_WHAT TO WORK ON_
From the first line to the last, copy the data below word for word.

══ PROVIDED ENTRIES ══

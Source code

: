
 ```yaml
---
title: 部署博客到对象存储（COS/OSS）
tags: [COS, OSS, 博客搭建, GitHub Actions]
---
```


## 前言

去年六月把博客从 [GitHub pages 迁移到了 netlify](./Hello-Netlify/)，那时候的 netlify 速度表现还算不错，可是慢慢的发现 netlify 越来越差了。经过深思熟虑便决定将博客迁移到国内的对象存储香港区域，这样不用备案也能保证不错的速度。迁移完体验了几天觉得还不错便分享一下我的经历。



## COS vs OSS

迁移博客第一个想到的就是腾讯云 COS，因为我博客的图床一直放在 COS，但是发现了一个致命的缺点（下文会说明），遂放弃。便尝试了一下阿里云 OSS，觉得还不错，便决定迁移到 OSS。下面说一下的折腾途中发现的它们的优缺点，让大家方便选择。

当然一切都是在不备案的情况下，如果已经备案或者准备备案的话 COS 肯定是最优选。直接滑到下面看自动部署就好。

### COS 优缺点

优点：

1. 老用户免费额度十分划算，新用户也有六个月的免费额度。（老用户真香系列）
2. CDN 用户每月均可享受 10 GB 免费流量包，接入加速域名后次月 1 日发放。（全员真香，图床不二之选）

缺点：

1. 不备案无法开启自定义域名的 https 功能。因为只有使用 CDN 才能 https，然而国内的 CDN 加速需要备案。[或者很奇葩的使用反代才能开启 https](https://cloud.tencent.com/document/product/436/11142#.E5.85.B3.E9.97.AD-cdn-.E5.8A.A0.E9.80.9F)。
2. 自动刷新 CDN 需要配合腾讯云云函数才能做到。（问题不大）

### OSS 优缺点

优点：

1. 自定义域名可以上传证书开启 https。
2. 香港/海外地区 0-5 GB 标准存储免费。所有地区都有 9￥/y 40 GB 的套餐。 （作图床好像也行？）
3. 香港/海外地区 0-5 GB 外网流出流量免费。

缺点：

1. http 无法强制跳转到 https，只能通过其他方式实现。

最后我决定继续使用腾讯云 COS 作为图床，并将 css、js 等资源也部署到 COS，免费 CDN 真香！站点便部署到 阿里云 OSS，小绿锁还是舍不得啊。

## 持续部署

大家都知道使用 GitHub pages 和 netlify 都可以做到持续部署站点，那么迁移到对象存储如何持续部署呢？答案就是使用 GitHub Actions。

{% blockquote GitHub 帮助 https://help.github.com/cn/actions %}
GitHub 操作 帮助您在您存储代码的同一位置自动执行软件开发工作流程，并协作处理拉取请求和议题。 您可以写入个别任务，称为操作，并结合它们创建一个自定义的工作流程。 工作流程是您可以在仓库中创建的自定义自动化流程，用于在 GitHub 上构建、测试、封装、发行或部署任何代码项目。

═══

_EXERCISE SOLUTION_
Source code

:
 ```yaml
---
title: 部署博客到对象存储（COS/OSS）
tags: [COS, OSS, 博客搭建, GitHub Actions]
---
```


## 前言

去年六月把博客从 [GitHub pages 迁移到了 netlify](./Hello-Netlify/)，那时候的 netlify 速度表现还算不错，可是慢慢的发现 netlify 越来越差了。经过深思熟虑便决定将博客迁移到国内的对象存储香港区域，这样不用备案也能保证不错的速度。迁移完体验了几天觉得还不错便分享一下我的经历。



## COS vs OSS

迁移博客第一个想到的就是腾讯云 COS，因为我博客的图床一直放在 COS，但是发现了一个致命的缺点（下文会说明），遂放弃。便尝试了一下阿里云 OSS，觉得还不错，便决定迁移到 OSS。下面说一下的折腾途中发现的它们的优缺点，让大家方便选择。

当然一切都是在不备案的情况下，如果已经备案或者准备备案的话 COS 肯定是最优选。直接滑到下面看自动部署就好。

### COS 优缺点

优点：

1. 老用户免费额度十分划算，新用户也有六个月的免费额度。（老用户真香系列）
2. CDN 用户每月均可享受 10 GB 免费流量包，接入加速域名后次月 1 日发放。（全员真香，图床不二之选）

缺点：

1. 不备案无法开启自定义域名的 https 功能。因为只有使用 CDN 才能 https，然而国内的 CDN 加速需要备案。[或者很奇葩的使用反代才能开启 https](https://cloud.tencent.com/document/product/436/11142#.E5.85.B3.E9.97.AD-cdn-.E5.8A.A0.E9.80.9F)。
2. 自动刷新 CDN 需要配合腾讯云云函数才能做到。（问题不大）

### OSS 优缺点

优点：

1. 自定义域名可以上传证书开启 https。
2. 香港/海外地区 0-5 GB 标准存储免费。所有地区都有 9￥/y 40 GB 的套餐。 （作图床好像也行？）
3. 香港/海外地区 0-5 GB 外网流出流量免费。

缺点：

1. http 无法强制跳转到 https，只能通过其他方式实现。

最后我决定继续使用腾讯云 COS 作为图床，并将 css、js 等资源也部署到 COS，免费 CDN 真香！站点便部署到 阿里云 OSS，小绿锁还是舍不得啊。

## 持续部署

大家都知道使用 GitHub pages 和 netlify 都可以做到持续部署站点，那么迁移到对象存储如何持续部署呢？答案就是使用 GitHub Actions。

{% blockquote GitHub 帮助 https://help.github.com/cn/actions %}
GitHub 操作 帮助您在您存储代码的同一位置自动执行软件开发工作流程，并协作处理拉取请求和议题。 您可以写入个别任务，称为操作，并结合它们创建一个自定义的工作流程。 工作流程是您可以在仓库中创建的自定义自动化流程，用于在 GitHub 上构建、测试、封装、发行或部署任何代码项目。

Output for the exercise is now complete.